Winter Chamber Festival closes with warm-hearted Schubert and Boccherini

Mon Jan 25, 2010 at 7:31 pm

By Wynne Delacoma

It wasn’t literally a breath of fresh air, though remnants of January’s snowstorms had all but disappeared. But the concert that closed the 14th annual edition of Northwestern University’s Winter Chamber Music Festival nevertheless prompted thoughts of spring. Featuring strings quartets by Boccherini and Stravinsky as well as Schubert’s expansive Octet for strings and winds, it brimmed with the kind of optimism and zest that can make even the most winter-weary Chicagoan truly believe that warm breezes may be just around the corner.

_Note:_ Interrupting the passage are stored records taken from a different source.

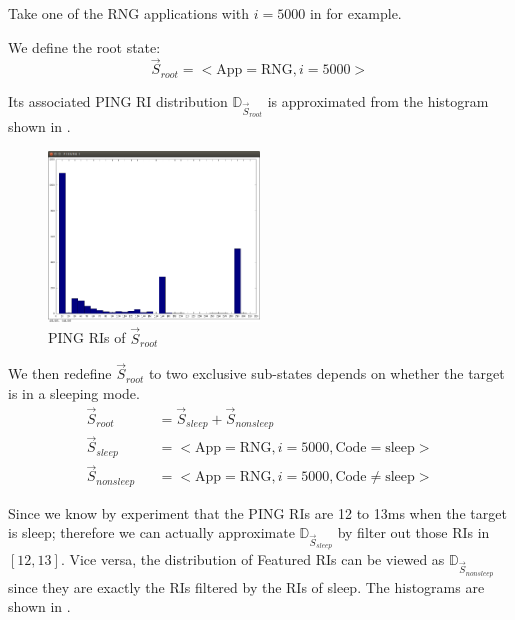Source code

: \begin{example} \label{Ex: Black Box Example}
Take one of the RNG applications with $i = 5000$ in  for example. 

We define the root state:
\begin{equation*}
\vec{S}_{root} = <\text{App}=\text{RNG}, i=5000>
\end{equation*}

Its associated PING RI distribution $\mathbb{D}_{\vec{S}_{root}}$ is approximated from the histogram shown in .

\begin{figure}
\center
\includegraphics[width=0.5\textwidth]{fig/D_S.png}
\caption{PING RIs of $\vec{S}_{root}$}
\label{Fig: s_root}
\end{figure}

We then redefine $\vec{S}_{root}$ to two exclusive sub-states depends on whether the target is in a sleeping mode.
\begin{eqnarray*}
\vec{S}_{root} &&= \vec{S}_{sleep} + \vec{S}_{nonsleep} \\
\vec{S}_{sleep} &&= <\text{App} = \text{RNG}, i = 5000, \text{Code} = \text{sleep}> \\
\vec{S}_{nonsleep} &&= <\text{App} = \text{RNG}, i = 5000, \text{Code} \neq \text{sleep}>
\end{eqnarray*}

Since we know by experiment that the PING RIs are 12 to 13ms when the target is sleep; therefore we can actually approximate $\mathbb{D}_{\vec{S}_{sleep}}$ by filter out those RIs in $[12,13]$. Vice versa,  the distribution of Featured RIs can be viewed as $\mathbb{D}_{\vec{S}_{nonsleep}}$ since they are exactly the RIs filtered by the RIs of sleep. The histograms are shown in .


\end{example}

The audience that almost filled Pick-Staiger’s 1,300 seats Sunday night heard locally based talent led by the Lincoln String Quartet: Lei Hou and Qing Hou, violins; violist Lawrence Neuman and cellist Stephen Balderston, all current or former members of the Chicago Symphony Orchestra. Joining them for the Schubert Octet were NU faculty members Peter Lloyd, bass; Steven Cohen, clarinet; Christopher Millard, bassoon, and Gail Williams, horn.

Founded in 1997—the year the festival began—the Lincoln Quartet played with the heady mixture of cohesiveness and spontaneity that arises when musicians know one another well. There was an undercurrent of sweet merriment in Boccherini’s String Quartet in B-flat Major, Op. 58, No. 3, a work from 1799. The first movement’s stately opening was certainly given its due, and the final movement had its moments of elegantly paced good manners. But the quartet dug into Boccherini’s long, singing melodies and jaunty, peasant-like dances with youthful high spirits.

Stravinsky’s Three Pieces for string quartet, which had their world premiere in Chicago in 1915, are pungent little morsels by a composer experimenting with spare but densely packed musical textures. The opening Dance was wonderfully off-kilter, its dissonant harmonies and spiky rhythms erupting like sprays of aural champagne. In the movement titled Eccentric, the musicians played with ferocious intensity. Hurling Stravinsky’s astringent melodic fragments among themselves, melting into brief laments, they created a mesmerizing, at times tension-filled, musical conversation.

Approximately one hour long, Schubert’s Octet in F Major is as expansive as Stravinsky’s Three Pieces for String Quartet is tiny. But the sense of vibrant conversation among good friends suffused both.

The Lincoln Quartet’s tone has a mellow, rounded undercurrent, and their guest double bass and wind players brought an equally smooth, warm sound to the Octet. Millard’s bassoon was particularly memorable, quietly emerging in melodies full of smoky depth. Williams, who retired from the CSO in 1998 after 19 years, played with a burnished golden tone. Schubert’s leisurely, curving melodies as well as his bouncy dances were in very good hands.